Russell: Yes, each artist considered the space. Kimsooja, whose work was also featured at MAXXI, uses light to ‘wrap’ the building’s architecture, transforming the whole space simply by covering the windows with a diffraction film. Her work is ethereal and ephemeral, so we chose the atrium which is where the exhibition starts. The entire floor is flooded in kaleidoscopic light, which carries on down through the other floors, alerting you to different aspects of the architecture, which is so layered and interconnected. It becomes a new way of experiencing the space.
Chiharu Shiota’s work, being very tactile environments using thread and other objects, is different. The height of her space complements the incredible, theatrical aspect of her work which provides a singular kind of experience.
Pinaree Sanpitak has reconfigured an earlier work she first created in Singapore. Her reconfigurable room full of pillows feels very integrated with the space and resonates with the Marta Minujín ‘mattress’ work, as both offer a place to pause in the exhibition.
We also placed a former outdoor work by Lea Lublin inside a room with a wall of windows, so as the natural light flows in, you have a similar inside-outside experience moving through it.
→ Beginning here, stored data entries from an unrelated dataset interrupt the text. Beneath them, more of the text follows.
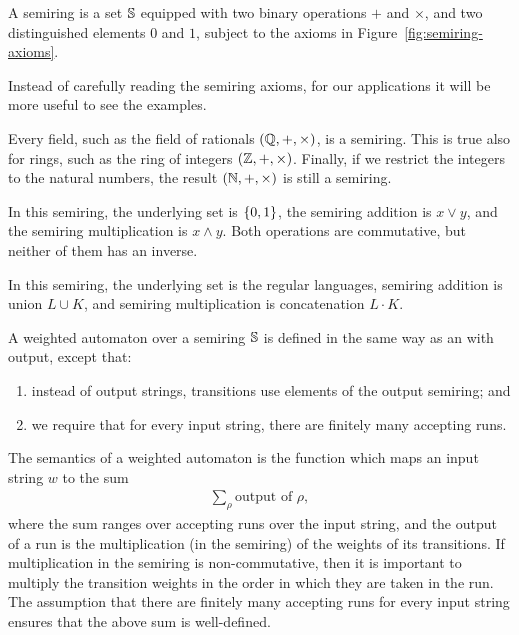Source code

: \begin{definition}
    [Semiring]\label{def:semiring} A semiring is a set $\semiring$ equipped with two binary operations $+$ and $\times$, and two distinguished elements $0$ and $1$, subject to  the axioms in Figure~\ref{fig:semiring-axioms}.
\end{definition}
Instead of carefully reading the semiring axioms, for our applications it will be more useful  to see the examples. 

\begin{myexample} 
    Every field, such as the field of rationals $(\Rat, +, \times)$, is a semiring. This is true also for rings, such as the ring of integers $(\Int, +, \times)$. Finally, if we restrict the integers to the natural numbers, the result $(\Nat, +, \times)$ is still a semiring.
\end{myexample}

\begin{myexample}
    In this semiring, the underlying set is $\set{0,1}$, the semiring addition is $x \lor y$, and the semiring multiplication is $x \land y$. Both operations are commutative, but neither of them has an inverse.
\end{myexample}

\begin{myexample}
    In this semiring, the underlying set is the regular languages, semiring addition is union $L \cup K$, and semiring multiplication is concatenation $L \cdot K$.
\end{myexample}



\begin{definition}\label{def:weighted-automaton}
    A weighted automaton over a semiring $\semiring$ is defined in the same way as an \nfa with output, except that:
    \begin{enumerate}
        \item instead of output strings, transitions use elements of the output semiring; and 
        \item we require that for every input string, there are finitely many accepting runs.
    \end{enumerate}
\end{definition}

The semantics of a weighted automaton is the function which maps an input string $w$ to the sum 
\begin{align*}
\sum_\rho \text{output of $\rho$},
\end{align*}
where the sum ranges over accepting runs over the input string, and the output of a run is the multiplication (in the semiring) of the weights of its transitions. If multiplication in the semiring is non-commutative, then it is important to multiply the transition weights in the order in which they are taken in the run. The assumption that there are finitely many accepting runs for every input string ensures that the above sum is well-defined.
So, the exhibition has different registers: one repels you, one leads you through, one makes you stop, one reflects you. There are all kinds of dynamics between you and the work.
Ingrid: Many people in Hong Kong are being introduced to these works for the first time. Why is it important to mount exhibitions around women artists, and particularly to present them in Asia?
Russell: It’s a history that people may not be familiar with, and Dream Rooms captures a multiplicity of experiences by bringing in more artists from across Asia. M+ also hosted the Yayoi Kusama exhibition, Yayoi Kusama: 1945 to Now, and she’s also from that period. She also makes environments, so there’s a dialogue, and the exhibition makes direct connections for people to see how this art form has a very long history of development.
Andrea: Actually, Japanese artist Yamazaki Tsuruko’s first environment was in 1956. Not only does this recontextualise the history of Gutai as a pioneering movement but adds another layer of history relative to Europe, rebalancing the perspective of transnationalism towards Asia.
Marina: When we talk about how the various contexts in which the works were made, the point is, too, that these artists were all connected. Japan, with its history, connected with Europe, the United States, and Latin America. Most of the artists knew each other, were looking at each other, and influencing each other.
Yamazaki Tsuruko. Red (shape of mosquito net), 1956. Reconstruction National Museum of Art, Osaka, 1985. Installation view of Dream Rooms: Environments by Women Artists 1950s–Now, 2025. © Estate of Tsuruko Yamazaki. Photo: Lok Cheng, M+, Hong Kong
Ingrid: How many works are newly commissioned for M+, and how do these compare with the other exhibitions?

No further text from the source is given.